» **What you will do**
Check each line below for the word "this" and give the number of lines that have it, nothing more.

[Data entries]
------------

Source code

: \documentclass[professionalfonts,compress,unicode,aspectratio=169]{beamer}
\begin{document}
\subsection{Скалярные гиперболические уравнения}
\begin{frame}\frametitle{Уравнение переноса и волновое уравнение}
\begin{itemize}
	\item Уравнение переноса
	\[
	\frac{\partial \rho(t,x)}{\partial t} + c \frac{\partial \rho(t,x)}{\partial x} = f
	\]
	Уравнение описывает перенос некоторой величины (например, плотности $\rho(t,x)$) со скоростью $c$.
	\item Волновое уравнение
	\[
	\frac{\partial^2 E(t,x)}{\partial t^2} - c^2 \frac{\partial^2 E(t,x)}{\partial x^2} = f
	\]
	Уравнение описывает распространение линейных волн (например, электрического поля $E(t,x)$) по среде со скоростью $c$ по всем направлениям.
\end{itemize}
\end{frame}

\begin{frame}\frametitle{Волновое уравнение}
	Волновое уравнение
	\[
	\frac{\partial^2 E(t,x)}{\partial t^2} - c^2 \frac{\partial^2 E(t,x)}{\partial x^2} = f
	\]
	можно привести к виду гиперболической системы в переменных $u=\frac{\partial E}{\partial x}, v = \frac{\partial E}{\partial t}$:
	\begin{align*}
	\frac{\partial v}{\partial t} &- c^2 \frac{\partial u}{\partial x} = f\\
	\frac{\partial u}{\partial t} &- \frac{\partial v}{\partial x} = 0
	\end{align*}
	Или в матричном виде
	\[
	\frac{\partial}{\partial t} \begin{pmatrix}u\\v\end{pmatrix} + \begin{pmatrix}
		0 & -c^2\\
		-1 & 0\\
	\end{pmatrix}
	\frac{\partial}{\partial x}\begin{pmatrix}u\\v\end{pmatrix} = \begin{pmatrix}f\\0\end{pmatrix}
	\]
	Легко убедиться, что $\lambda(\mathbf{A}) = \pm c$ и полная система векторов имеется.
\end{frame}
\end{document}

------------

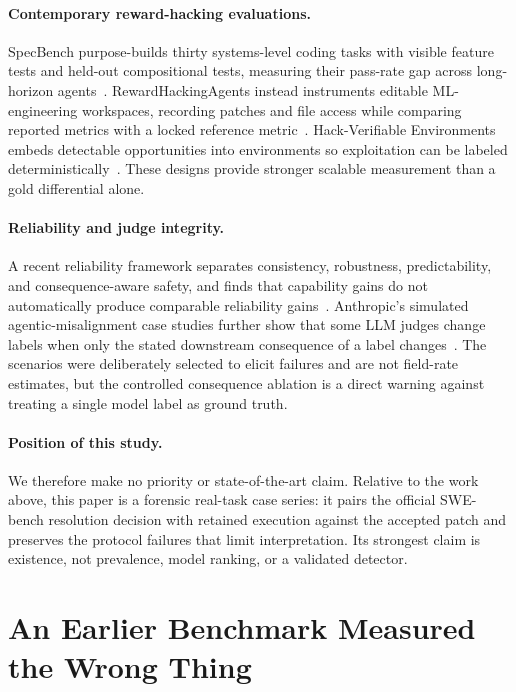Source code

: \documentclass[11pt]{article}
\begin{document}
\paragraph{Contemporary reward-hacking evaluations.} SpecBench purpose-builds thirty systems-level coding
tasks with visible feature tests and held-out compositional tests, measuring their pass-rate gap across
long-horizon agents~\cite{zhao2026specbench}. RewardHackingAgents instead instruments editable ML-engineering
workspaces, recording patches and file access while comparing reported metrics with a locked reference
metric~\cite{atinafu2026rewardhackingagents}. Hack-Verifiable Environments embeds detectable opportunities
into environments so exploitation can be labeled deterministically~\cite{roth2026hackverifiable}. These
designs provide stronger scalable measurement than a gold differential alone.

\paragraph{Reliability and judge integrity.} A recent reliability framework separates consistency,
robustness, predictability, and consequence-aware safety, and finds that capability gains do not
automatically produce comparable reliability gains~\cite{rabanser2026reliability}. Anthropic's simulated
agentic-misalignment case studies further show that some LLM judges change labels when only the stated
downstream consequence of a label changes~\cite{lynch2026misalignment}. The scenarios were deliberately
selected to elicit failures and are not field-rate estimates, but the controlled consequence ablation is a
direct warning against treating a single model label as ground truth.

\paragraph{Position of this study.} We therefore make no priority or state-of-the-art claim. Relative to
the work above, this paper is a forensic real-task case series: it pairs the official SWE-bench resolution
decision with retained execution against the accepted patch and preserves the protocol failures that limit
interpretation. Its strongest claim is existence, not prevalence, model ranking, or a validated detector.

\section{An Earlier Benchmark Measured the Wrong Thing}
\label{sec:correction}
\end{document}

------------

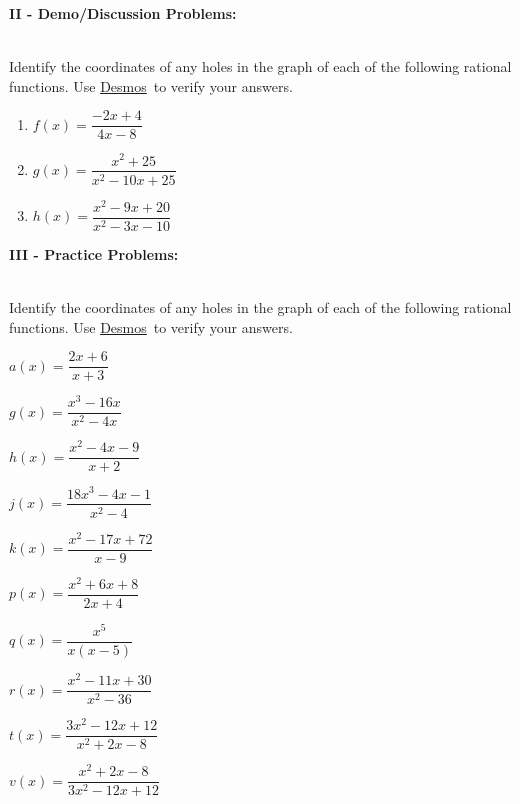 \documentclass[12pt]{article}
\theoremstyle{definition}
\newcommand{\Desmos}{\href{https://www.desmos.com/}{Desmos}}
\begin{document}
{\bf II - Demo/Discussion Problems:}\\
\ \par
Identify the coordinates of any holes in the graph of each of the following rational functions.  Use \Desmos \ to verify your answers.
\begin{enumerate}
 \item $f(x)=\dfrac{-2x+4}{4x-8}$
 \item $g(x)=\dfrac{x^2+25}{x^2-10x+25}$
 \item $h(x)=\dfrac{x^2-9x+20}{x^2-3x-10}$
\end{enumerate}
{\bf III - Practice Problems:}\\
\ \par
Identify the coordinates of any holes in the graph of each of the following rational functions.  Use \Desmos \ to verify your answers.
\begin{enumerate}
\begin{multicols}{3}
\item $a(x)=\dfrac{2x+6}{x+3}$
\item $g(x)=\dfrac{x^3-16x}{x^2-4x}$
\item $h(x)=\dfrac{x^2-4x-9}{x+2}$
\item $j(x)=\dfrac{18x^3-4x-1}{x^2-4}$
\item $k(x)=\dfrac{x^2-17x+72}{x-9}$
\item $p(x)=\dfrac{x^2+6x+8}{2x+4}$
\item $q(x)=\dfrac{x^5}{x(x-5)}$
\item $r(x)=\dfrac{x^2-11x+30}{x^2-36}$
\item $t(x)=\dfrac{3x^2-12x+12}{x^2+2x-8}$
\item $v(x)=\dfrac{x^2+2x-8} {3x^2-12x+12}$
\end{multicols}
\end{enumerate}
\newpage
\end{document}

------------

» **Written reply**
2